Nicht überzeugend erscheint schließlich die Argumentation, ohne die Möglichkeit nachträglicher Zwangsgeldbeitreibung sei das Zwangsgeld zur Erzwingung von Unterlassungen ein „sehr stumpfes Schwert“ (App/Wettlaufer, a.a.O., § 37 Rn. 27), die Beugefunktion des Zwangsgeldes gebiete seine weitere Durchsetzung, weil die Zwangsgeldandrohung nur dann geeignet sei, den zur Einwirkung auf den Pflichtigen notwendigen Druck auszuüben, wenn diesem bewusst sei, dass jede Zuwiderhandlung ohne weiteres die Festsetzung und Beitreibung des Zwangsgeldes nach sich ziehe (Lemke, a.a.O., § 15 VwVG Rn. 19; OVG Nordrhein-Westfalen, Urteil vom 21. Dezember 1988, a.a.O., S. 18 und Beschluss vom 18. Juli 1996, a.a.O., Rn. 8; OVG Sachsen-Anhalt, Urteil vom 13. März 1996, a.a.O., Rn. 28 f.; OVG Saarland, Urteil vom 27. November 2001, a.a.O., Rn. 30). Soweit befürchtet werden mag, dass der Pflichtige sich allein durch die Bekundung, nunmehr das Unterlassungsgebot befolgen zu wollen, der Zwangsgeldbeitreibung entziehen könnte, kann dem durch eine strenge Prüfung einer etwaigen Wiederholungsgefahr begegnet werden. Im Übrigen ist es nicht einleuchtend, warum in Fällen, in denen der Pflichtige bereits vor einer Beitreibung des Zwangsgeldes dem Unterlassungsgebot Folge geleistet hat und damit die Androhung sowie ggf. die nachfolgende Festsetzung des Zwangsgeldes offensichtlich ausreichenden Druck zur Willensbeugung erzeugt haben, dieser Druck noch einer zusätzlichen Verstärkung durch eine nachträgliche Zwangsgeldbeitreibung bedürfen und andernfalls die Eignung der - bereits erfolgreichen - Zwangsgeldandrohung in Frage stehen sollte. Will die Behörde eine Unterlassungsverfügung sofort durchsetzen und reagiert der Pflichtige auf Zwangsgeldandrohung und -festsetzung nicht, ist es der Behörde unbenommen, zügig das festgesetzte Zwangsgeld beizutreiben. Unterlässt sie dies oder entscheidet sie sich - wie hier der Beklagte - zunächst für die Androhung und Festsetzung weiterer Zwangsgelder und leistet der Pflichtige dann zu einem späteren Zeitpunkt dem Gebot endgültig und ohne die Gefahr eines erneuten Verstoßes Folge, bleibt kein Raum mehr für eine nachträgliche Beitreibung des Zwangsgeldes.
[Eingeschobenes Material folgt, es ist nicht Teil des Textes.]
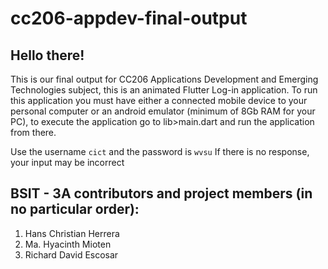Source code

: # cc206-appdev-final-output

## Hello there!

This is our final output for CC206 Applications Development and Emerging Technologies subject, this is 
an animated Flutter Log-in application. To run this application you must have either a connected mobile 
device to your personal computer or an android emulator (minimum of 8Gb RAM for your PC), to execute the 
application go to lib>main.dart and run the application from there.

Use the username `cict` and the password is `wvsu` 
If there is no response, your input may be incorrect

## BSIT - 3A contributors and project members (in no particular order):

1. Hans Christian Herrera
2. Ma. Hyacinth Mioten
3. Richard David Escosar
Etwas anderes ergibt sich auch nicht aus § 20 Abs. 3 VwVGBbg. Danach wird das festgesetzte Zwangsgeld im Verwaltungszwangsverfahren beigetrieben, wenn der Betroffene es nicht fristgemäß zahlt. Die Beitreibung unterbleibt jedoch, wenn der Betroffene die gebotene Handlung ausführt oder die zu duldende Maßnahme gestattet. Entgegen der Ansicht des Verwaltungsgerichts kann daraus, dass in dieser Vorschrift nur das Befolgen von Handlungs- und Duldungs-, nicht aber von Unterlassungsgeboten ausdrücklich geregelt ist, nicht geschlossen werden, dass für Unterlassungsgebote abweichende Grundsätze gelten sollen (wie hier für eine entsprechende Vorschrift im dortigen Landesrecht OVG Rheinland-Pfalz, Beschluss vom 20. April 1995, a.a.O., Rn. 3). Die Regelung in § 20 Abs. 3 Satz 2 VwVGBbg ist ebenso wie § 25 Abs. 3 VwVGBbg Ausdruck des allgemein das Verwaltungsvollstreckungsrecht beherrschenden Grundsatzes der Verhältnismäßigkeit. Danach sind Zwangsvollstreckungsmaßnahmen nur dann und in dem Umfang zulässig, wie sie zur Erreichung des mit der Zwangsvollstreckung verfolgten Ziels notwendig sind. Für Zwangsmittel zur Durchsetzung eines bestimmten Gebots ist jedoch grundsätzlich kein Raum mehr, wenn und sobald dem Gebot Folge geleistet worden ist. Dabei kann es keine Rolle spielen, ob dem Pflichtigen eine Handlung, Duldung oder Unterlassung auferlegt worden ist.

Die Kostenentscheidung folgt aus § 154 Abs. 1 VwGO. Die Entscheidung über die vorläufige Vollstreckbarkeit beruht auf § 167 VwGO i.V.m. § 708 Nr. 10, § 711 ZPO.

Die Revision ist nicht zuzulassen, weil keiner der in § 132 Abs. 2 VwGO genannten Gründe vorliegt.